Task brief: A single figure is the whole answer: the number of lines in the entries that contain "done".
[Data for this task]
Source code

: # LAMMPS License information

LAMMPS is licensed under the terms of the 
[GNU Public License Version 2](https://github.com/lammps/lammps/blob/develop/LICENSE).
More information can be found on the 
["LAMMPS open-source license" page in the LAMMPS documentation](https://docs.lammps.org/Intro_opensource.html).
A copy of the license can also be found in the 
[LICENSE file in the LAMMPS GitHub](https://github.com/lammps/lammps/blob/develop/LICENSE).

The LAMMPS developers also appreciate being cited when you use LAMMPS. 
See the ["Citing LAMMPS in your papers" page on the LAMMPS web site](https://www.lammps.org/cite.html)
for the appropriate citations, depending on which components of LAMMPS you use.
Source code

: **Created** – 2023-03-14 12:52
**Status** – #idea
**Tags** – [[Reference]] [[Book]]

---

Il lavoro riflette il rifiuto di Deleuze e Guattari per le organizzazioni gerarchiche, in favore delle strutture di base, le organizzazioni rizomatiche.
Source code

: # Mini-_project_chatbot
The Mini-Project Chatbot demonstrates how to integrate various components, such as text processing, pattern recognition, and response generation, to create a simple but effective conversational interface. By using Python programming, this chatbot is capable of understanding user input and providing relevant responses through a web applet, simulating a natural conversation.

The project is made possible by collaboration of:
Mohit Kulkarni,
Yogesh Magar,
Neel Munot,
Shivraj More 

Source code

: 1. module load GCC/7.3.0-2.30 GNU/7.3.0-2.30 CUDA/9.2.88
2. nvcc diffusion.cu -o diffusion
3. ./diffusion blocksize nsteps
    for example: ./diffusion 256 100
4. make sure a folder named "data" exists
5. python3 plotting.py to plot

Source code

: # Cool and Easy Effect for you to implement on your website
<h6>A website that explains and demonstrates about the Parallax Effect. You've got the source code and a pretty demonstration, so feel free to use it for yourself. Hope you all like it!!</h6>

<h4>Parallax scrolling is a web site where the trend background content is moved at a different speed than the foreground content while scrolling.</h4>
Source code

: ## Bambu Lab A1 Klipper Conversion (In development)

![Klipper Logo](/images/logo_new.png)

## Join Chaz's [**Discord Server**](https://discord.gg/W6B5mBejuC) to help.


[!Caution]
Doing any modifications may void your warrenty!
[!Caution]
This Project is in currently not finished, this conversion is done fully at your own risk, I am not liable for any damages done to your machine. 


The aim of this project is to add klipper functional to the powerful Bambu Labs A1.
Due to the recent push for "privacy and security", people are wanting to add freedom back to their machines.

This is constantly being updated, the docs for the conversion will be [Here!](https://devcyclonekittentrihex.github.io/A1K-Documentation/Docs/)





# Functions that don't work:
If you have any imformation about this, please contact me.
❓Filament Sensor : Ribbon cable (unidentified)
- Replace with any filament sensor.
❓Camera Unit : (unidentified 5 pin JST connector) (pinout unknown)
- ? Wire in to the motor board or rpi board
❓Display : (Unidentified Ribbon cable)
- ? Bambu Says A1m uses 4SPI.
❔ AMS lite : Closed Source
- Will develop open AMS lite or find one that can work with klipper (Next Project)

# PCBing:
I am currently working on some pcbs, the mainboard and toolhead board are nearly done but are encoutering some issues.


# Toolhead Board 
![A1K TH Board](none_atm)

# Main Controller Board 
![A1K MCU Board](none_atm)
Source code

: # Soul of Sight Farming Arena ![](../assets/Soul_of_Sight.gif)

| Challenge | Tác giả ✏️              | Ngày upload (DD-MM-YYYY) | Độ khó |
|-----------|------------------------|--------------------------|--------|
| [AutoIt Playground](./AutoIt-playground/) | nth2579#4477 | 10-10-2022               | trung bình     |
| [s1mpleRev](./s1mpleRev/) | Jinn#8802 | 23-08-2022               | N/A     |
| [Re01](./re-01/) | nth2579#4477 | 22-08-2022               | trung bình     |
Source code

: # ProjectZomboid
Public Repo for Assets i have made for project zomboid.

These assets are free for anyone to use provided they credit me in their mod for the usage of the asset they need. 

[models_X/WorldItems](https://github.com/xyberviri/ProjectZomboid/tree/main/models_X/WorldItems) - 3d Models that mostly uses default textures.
[/Data for this task]
Output for this task: 2